Hiruko nodded quickly.
"Good." Hiruzen's gaze sharpened, warm but firm. "Your talent doesn't lose to Orochimaru's. This reform is meant to find people like you."
He smiled like he was talking to a stubborn grandson. "I can't let you keep hiding anymore. I need you carrying more weight. Do you have the confidence?"
Something snapped into place in Hiruko's chest.
He stood straight like a spring released, back rigid, chin up.
"Yes, Hokage-sama. I will follow your orders!"
Hiruzen waved him down with a small laugh. "Sit, sit. We can talk properly."
They spoke for a while longer. When Hiruko finally left, he looked like he'd been lit from within, excitement practically leaking out of him.
He even offered, on his own, to organize his current results immediately and submit them to the village.
Hiruzen wasn't surprised.
He'd given him respect, status, and a clear road forward. Hiruko responding with loyalty was only natural.

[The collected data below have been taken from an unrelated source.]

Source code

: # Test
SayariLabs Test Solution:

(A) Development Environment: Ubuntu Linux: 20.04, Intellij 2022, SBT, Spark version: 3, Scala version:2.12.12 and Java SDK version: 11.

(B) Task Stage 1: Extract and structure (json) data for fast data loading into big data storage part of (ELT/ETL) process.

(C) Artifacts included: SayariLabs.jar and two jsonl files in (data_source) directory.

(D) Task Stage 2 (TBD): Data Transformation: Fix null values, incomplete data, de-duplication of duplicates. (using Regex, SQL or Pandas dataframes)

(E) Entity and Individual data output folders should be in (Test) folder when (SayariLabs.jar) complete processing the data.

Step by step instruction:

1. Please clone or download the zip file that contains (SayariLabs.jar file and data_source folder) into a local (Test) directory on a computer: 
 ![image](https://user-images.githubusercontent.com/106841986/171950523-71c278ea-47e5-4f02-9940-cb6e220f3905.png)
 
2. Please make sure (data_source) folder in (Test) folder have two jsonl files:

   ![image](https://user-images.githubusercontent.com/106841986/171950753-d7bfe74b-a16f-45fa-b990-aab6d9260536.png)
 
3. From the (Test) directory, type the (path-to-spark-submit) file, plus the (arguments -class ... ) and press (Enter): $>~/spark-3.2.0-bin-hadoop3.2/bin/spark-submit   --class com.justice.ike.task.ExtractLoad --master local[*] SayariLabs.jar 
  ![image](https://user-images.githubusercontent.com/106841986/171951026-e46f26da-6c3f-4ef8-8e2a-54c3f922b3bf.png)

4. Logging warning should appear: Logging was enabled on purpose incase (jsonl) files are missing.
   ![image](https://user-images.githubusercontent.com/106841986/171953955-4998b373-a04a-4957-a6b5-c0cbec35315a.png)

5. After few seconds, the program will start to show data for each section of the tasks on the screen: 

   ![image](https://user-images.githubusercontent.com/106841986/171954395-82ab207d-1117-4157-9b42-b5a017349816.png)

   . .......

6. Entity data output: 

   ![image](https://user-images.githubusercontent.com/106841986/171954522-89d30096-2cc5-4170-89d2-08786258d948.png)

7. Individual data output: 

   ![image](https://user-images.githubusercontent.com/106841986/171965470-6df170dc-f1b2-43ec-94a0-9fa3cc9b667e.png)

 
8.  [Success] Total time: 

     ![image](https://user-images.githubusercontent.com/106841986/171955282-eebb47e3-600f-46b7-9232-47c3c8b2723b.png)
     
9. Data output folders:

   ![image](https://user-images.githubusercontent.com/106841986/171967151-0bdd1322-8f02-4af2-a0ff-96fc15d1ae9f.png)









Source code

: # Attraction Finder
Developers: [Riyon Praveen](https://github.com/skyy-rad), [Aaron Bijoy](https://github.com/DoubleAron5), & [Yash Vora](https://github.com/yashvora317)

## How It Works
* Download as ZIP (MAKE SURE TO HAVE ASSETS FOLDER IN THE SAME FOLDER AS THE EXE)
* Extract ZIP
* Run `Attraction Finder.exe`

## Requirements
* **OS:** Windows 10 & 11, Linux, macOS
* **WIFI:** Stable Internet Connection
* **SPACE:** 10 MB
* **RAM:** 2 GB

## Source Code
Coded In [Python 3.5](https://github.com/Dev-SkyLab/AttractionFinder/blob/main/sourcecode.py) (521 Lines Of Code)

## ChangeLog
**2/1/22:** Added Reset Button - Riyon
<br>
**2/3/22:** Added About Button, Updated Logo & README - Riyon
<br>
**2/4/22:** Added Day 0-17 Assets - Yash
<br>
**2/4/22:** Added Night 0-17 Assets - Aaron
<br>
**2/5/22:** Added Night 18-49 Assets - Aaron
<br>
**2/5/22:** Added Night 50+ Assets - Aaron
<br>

When the office finally quieted again, Hiruzen rubbed his thumb slowly along the edge of the desk, thinking.
"Orochimaru," he murmured in his head, "how is your soul research coming along?"
He didn't call for him.
He would wait for Orochimaru to come and report on his own.
A small piece of understanding between teacher and student, and one more step in building trust that wouldn't crack when pressure came.
The next day.
An Anbu arrived with a letter in hand.
"Hokage-sama. This is a letter for you from Kushina Uzumaki."
Hiruzen's eyes narrowed slightly, interest stirring.